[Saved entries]
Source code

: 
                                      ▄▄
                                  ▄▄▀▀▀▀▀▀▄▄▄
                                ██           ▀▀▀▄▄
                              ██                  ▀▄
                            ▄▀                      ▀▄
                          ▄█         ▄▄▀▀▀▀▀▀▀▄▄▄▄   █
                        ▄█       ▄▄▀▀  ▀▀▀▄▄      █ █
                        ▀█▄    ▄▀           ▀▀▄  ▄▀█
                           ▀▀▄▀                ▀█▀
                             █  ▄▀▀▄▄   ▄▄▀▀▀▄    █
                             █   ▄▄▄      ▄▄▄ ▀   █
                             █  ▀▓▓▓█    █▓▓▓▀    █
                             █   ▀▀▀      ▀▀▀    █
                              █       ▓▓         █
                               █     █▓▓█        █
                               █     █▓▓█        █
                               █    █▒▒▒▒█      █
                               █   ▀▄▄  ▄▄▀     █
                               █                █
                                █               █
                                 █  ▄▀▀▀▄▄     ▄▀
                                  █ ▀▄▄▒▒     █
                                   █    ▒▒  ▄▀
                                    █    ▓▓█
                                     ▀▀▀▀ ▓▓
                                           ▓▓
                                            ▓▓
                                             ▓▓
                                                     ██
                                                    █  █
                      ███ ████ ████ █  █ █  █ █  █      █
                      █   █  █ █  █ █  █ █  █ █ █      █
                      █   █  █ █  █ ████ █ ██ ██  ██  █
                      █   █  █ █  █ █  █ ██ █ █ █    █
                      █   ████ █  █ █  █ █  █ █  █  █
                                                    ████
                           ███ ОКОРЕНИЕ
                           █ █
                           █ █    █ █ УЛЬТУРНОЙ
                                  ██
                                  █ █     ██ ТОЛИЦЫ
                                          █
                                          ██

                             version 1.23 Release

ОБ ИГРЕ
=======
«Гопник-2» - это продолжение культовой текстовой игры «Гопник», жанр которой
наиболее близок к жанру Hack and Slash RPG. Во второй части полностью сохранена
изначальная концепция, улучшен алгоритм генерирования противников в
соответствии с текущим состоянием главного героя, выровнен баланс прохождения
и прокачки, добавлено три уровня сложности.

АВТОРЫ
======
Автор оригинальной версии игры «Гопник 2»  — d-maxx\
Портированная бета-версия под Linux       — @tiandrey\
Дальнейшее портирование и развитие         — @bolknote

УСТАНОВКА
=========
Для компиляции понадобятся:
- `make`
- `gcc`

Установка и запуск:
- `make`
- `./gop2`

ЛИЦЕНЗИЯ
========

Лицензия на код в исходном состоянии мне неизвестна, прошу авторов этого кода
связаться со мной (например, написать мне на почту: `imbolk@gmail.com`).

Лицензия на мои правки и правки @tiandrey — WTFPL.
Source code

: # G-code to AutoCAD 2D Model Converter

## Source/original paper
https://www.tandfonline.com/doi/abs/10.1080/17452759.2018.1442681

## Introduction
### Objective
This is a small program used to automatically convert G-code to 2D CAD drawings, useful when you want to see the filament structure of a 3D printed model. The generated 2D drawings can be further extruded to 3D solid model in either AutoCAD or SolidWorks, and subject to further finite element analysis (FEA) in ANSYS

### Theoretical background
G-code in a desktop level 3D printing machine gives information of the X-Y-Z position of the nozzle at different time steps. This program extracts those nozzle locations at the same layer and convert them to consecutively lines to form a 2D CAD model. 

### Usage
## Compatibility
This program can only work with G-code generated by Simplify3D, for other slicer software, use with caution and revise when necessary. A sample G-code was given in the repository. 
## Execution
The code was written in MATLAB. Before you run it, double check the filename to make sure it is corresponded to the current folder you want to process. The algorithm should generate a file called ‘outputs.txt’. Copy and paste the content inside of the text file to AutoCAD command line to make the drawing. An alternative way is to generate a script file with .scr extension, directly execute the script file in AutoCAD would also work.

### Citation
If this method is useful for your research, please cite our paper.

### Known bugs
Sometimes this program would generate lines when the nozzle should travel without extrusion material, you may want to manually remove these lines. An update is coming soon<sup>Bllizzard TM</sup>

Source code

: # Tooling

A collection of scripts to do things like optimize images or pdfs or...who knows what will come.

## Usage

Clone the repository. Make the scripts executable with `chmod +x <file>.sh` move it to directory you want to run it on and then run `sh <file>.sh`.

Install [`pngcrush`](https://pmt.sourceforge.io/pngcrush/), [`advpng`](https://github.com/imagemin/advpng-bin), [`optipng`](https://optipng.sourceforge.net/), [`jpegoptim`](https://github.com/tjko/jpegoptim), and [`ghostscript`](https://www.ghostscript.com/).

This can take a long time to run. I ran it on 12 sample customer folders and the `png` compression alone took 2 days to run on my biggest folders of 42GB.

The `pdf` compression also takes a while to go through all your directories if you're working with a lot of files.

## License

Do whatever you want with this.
* * *
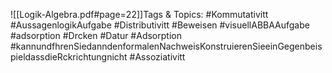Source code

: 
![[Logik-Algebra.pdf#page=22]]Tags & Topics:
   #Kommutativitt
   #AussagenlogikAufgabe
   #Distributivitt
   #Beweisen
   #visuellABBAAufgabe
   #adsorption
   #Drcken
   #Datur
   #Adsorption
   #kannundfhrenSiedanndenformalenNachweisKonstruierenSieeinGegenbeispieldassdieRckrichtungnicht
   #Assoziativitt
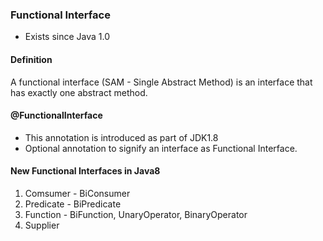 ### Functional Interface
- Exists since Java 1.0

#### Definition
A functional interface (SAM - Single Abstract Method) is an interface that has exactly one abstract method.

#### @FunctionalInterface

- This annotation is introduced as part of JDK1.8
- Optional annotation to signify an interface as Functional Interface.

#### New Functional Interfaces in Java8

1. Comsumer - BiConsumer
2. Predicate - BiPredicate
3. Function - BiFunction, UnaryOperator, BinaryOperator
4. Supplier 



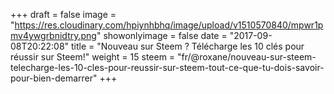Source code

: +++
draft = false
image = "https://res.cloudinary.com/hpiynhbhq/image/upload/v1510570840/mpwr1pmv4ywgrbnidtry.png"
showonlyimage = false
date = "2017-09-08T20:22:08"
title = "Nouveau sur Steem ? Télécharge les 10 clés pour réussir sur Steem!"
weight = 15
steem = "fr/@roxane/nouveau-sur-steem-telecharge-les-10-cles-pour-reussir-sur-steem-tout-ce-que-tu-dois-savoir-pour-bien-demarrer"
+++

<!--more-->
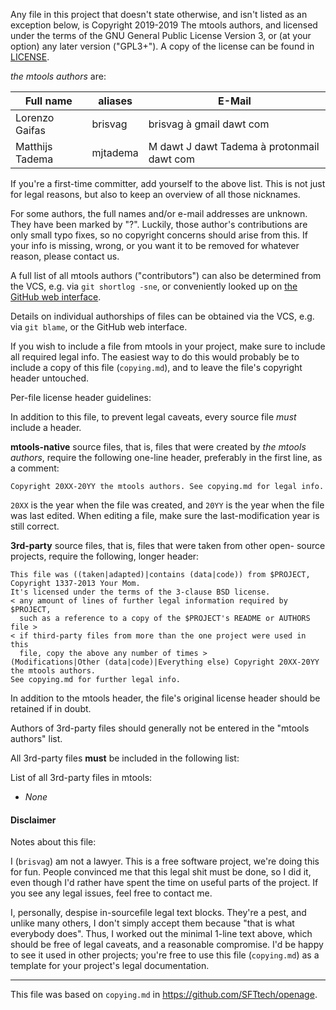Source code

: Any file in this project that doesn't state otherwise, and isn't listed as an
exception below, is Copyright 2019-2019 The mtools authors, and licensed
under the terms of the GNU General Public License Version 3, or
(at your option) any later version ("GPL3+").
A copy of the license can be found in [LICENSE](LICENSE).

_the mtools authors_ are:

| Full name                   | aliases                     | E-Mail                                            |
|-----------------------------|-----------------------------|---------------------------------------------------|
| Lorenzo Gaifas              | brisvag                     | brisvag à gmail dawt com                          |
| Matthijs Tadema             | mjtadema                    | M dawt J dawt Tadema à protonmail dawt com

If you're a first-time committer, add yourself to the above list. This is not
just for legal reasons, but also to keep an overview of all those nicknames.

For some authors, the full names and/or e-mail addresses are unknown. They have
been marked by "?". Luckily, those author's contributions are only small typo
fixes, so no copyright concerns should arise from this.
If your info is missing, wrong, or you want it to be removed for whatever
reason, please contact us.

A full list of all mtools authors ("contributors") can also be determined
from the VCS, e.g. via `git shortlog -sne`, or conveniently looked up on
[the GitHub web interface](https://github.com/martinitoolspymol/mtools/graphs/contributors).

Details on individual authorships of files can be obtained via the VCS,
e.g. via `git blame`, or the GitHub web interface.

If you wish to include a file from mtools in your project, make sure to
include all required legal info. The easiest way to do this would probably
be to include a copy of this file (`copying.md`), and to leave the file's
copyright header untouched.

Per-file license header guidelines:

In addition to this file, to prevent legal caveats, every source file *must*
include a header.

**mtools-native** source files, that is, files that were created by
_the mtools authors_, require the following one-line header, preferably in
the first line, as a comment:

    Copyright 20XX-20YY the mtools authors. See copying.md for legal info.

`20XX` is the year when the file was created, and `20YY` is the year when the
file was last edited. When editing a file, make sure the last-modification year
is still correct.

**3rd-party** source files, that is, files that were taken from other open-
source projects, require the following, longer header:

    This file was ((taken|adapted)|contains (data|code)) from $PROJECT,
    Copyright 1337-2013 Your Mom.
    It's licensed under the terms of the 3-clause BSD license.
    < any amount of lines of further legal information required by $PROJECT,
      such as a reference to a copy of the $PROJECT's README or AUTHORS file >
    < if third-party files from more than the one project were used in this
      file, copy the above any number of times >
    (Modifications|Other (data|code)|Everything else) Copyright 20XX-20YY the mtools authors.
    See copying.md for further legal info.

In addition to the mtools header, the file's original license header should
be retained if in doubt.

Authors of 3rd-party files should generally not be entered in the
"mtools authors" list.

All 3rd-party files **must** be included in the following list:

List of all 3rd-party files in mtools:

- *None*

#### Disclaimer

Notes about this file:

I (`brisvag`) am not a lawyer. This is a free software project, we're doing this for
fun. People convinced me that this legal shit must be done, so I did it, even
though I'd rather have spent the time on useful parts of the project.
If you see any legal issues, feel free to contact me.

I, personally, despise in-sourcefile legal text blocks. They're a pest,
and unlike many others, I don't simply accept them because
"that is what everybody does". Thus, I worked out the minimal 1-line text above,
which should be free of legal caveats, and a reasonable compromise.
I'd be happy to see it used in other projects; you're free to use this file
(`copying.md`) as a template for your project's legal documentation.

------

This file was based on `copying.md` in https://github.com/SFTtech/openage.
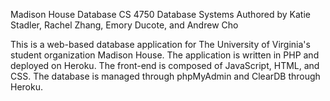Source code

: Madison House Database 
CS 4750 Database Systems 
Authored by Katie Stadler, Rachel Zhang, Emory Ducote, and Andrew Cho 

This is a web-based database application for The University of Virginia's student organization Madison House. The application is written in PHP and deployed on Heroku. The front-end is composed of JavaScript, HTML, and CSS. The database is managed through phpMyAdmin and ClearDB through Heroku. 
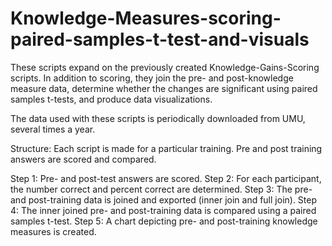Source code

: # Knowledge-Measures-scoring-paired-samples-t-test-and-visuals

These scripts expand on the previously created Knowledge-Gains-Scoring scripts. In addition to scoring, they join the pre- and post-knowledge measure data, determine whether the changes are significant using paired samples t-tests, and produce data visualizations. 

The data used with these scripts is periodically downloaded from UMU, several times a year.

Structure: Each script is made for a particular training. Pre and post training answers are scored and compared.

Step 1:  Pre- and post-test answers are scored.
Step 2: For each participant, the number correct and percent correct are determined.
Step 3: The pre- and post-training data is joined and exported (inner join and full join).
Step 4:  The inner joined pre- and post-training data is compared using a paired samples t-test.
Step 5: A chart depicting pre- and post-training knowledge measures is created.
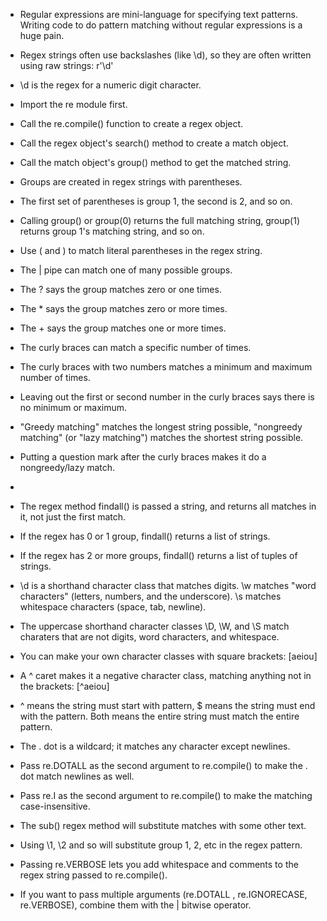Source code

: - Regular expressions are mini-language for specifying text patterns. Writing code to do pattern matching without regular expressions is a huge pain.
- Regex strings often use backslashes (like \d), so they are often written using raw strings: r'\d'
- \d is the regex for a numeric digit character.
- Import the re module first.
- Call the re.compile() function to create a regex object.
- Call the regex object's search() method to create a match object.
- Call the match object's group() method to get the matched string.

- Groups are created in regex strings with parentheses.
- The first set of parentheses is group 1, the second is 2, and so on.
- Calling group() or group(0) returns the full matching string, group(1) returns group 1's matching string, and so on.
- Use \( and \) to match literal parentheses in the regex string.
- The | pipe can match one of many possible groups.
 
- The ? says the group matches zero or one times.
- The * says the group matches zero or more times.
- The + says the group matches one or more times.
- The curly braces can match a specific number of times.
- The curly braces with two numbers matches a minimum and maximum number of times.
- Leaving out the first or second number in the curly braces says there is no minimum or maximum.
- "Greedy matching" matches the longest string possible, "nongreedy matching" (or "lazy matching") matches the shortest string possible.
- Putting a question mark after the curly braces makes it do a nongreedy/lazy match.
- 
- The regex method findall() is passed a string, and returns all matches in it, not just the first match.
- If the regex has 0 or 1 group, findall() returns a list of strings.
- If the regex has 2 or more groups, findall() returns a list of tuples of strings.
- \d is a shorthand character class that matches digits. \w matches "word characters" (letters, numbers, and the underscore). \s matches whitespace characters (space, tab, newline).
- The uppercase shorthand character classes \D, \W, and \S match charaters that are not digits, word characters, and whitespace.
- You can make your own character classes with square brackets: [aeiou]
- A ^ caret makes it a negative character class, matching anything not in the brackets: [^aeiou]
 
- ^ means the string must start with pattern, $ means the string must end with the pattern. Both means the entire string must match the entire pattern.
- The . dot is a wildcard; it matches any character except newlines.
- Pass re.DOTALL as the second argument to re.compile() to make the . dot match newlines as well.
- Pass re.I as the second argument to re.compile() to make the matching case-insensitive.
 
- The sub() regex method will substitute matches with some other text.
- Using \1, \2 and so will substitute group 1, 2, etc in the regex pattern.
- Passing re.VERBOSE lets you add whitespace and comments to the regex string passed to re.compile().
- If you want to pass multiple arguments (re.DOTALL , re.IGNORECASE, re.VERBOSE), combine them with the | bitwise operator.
--
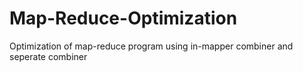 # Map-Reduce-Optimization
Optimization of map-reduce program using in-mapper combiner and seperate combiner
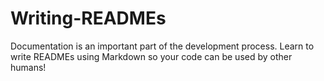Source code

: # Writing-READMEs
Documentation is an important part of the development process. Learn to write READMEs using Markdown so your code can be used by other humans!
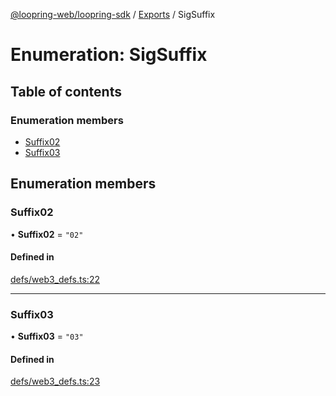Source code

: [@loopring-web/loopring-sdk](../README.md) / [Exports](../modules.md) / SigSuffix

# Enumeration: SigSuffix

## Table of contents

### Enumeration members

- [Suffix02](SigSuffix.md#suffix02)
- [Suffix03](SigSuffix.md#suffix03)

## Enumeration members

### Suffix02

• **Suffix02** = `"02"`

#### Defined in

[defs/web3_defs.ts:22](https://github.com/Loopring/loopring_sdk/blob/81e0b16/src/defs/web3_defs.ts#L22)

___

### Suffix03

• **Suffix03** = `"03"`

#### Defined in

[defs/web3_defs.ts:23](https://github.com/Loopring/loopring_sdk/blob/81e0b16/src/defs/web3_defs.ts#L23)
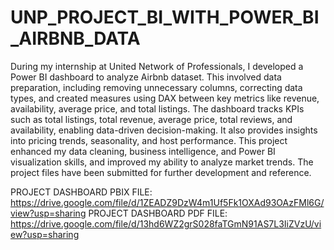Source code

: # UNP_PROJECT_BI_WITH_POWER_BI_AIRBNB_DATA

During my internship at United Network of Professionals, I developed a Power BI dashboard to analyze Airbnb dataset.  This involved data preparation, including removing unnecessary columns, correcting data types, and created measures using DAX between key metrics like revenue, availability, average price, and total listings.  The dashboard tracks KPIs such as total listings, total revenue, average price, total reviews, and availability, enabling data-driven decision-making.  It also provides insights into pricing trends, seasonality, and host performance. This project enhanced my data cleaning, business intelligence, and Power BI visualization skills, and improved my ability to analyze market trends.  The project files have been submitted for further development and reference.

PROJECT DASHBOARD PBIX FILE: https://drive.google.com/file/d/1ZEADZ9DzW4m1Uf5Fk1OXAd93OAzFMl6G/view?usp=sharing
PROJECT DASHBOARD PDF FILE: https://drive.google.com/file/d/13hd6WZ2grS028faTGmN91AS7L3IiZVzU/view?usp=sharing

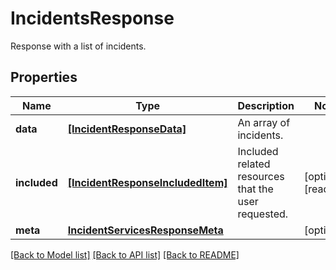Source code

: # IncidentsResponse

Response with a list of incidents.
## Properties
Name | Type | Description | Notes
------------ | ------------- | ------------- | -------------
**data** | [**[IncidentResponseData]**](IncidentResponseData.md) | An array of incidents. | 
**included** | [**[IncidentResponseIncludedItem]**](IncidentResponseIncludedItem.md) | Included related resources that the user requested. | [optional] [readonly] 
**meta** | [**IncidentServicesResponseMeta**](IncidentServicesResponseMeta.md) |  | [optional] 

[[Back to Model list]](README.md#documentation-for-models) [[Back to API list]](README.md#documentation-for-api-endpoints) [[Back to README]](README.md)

### Exercise instructions
Would you output, from the records above, exactly the run of lines that starts at the line containing "- The + says" and ends at the line containing "- The curly braces with", and only that run?

### Reply to the exercise
- The + says the group matches one or more times.
- The curly braces can match a specific number of times.
- The curly braces with two numbers matches a minimum and maximum number of times.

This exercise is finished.